Once the line containing "to the app." is found in the entries below, reproduce it and every line after it, stopping at and including the line containing "Common questions below."; reproduce nothing else, and keep each line exact.

(Collection entries)
[Start of Attachment]
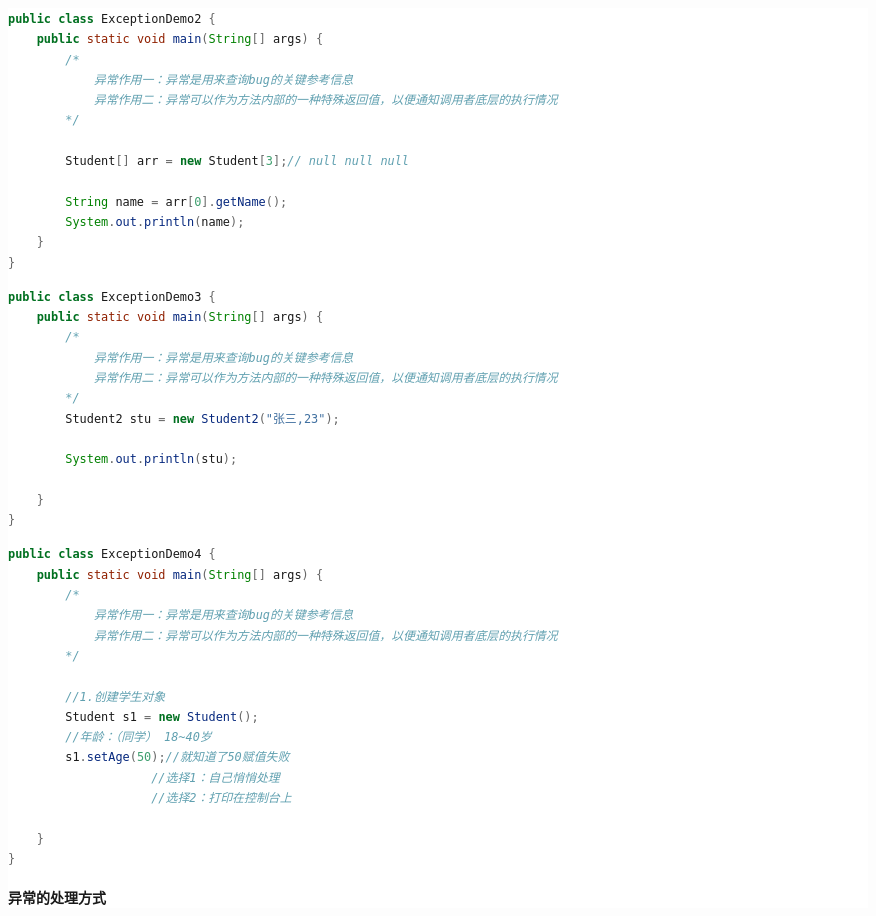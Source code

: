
 ```java
```

```java
public class ExceptionDemo2 {
    public static void main(String[] args) {
        /*
            异常作用一：异常是用来查询bug的关键参考信息
            异常作用二：异常可以作为方法内部的一种特殊返回值，以便通知调用者底层的执行情况
        */

        Student[] arr = new Student[3];// null null null

        String name = arr[0].getName();
        System.out.println(name);
    }
}
```

```java
public class ExceptionDemo3 {
    public static void main(String[] args) {
        /*
            异常作用一：异常是用来查询bug的关键参考信息
            异常作用二：异常可以作为方法内部的一种特殊返回值，以便通知调用者底层的执行情况
        */
        Student2 stu = new Student2("张三,23");

        System.out.println(stu);

    }
}
```

```java
public class ExceptionDemo4 {
    public static void main(String[] args) {
        /*
            异常作用一：异常是用来查询bug的关键参考信息
            异常作用二：异常可以作为方法内部的一种特殊返回值，以便通知调用者底层的执行情况
        */

        //1.创建学生对象
        Student s1 = new Student();
        //年龄：（同学） 18~40岁
        s1.setAge(50);//就知道了50赋值失败
                    //选择1：自己悄悄处理
                    //选择2：打印在控制台上

    }
}
```

#### 异常的处理方式
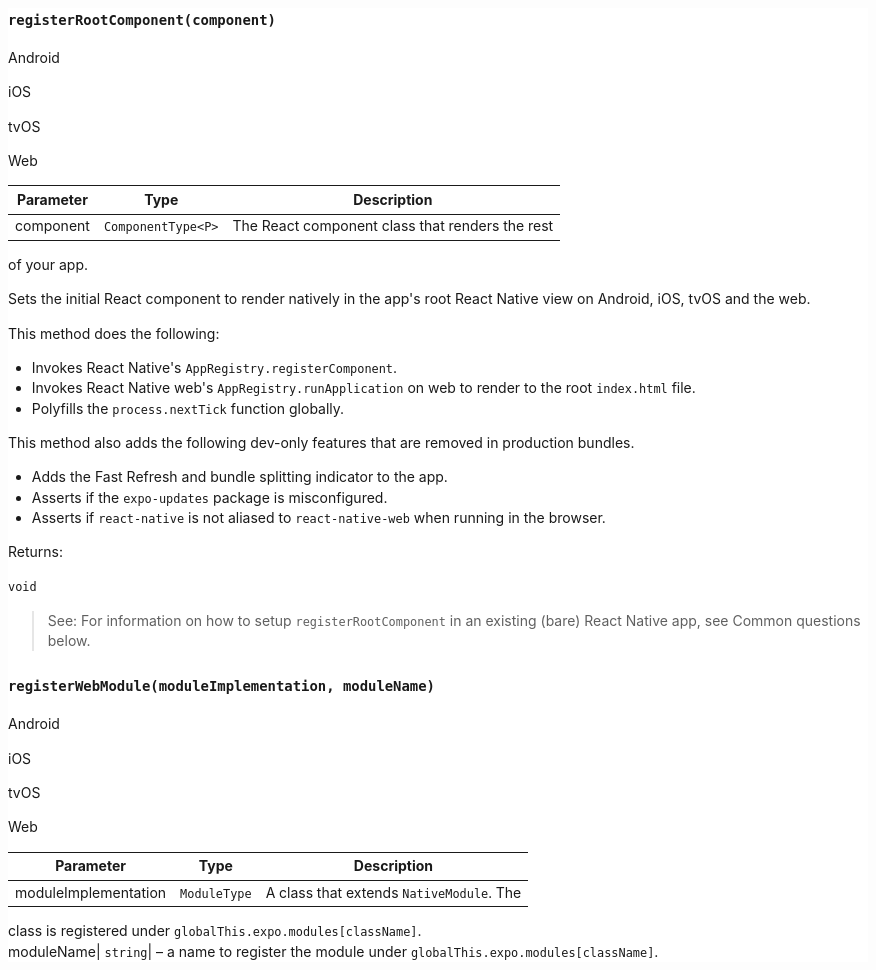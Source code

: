 ### `registerRootComponent(component)`

Android

iOS

tvOS

Web

Parameter| Type| Description  
---|---|---  
component| `ComponentType<P>`| The React component class that renders the rest
of your app.  
  
  

Sets the initial React component to render natively in the app's root React
Native view on Android, iOS, tvOS and the web.

This method does the following:

  * Invokes React Native's `AppRegistry.registerComponent`.
  * Invokes React Native web's `AppRegistry.runApplication` on web to render to the root `index.html` file.
  * Polyfills the `process.nextTick` function globally.

This method also adds the following dev-only features that are removed in
production bundles.

  * Adds the Fast Refresh and bundle splitting indicator to the app.
  * Asserts if the `expo-updates` package is misconfigured.
  * Asserts if `react-native` is not aliased to `react-native-web` when running in the browser.

Returns:

`void`

> See: For information on how to setup `registerRootComponent` in an existing
> (bare) React Native app, see Common questions below.

### `registerWebModule(moduleImplementation, moduleName)`

Android

iOS

tvOS

Web

Parameter| Type| Description  
---|---|---  
moduleImplementation| `ModuleType`| A class that extends `NativeModule`. The
class is registered under `globalThis.expo.modules[className]`.  
moduleName| `string`| – a name to register the module under
`globalThis.expo.modules[className]`.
[End of Attachment]
ANSWER:
  * Adds the Fast Refresh and bundle splitting indicator to the app.
  * Asserts if the `expo-updates` package is misconfigured.
  * Asserts if `react-native` is not aliased to `react-native-web` when running in the browser.

Returns:

`void`

> See: For information on how to setup `registerRootComponent` in an existing
> (bare) React Native app, see Common questions below.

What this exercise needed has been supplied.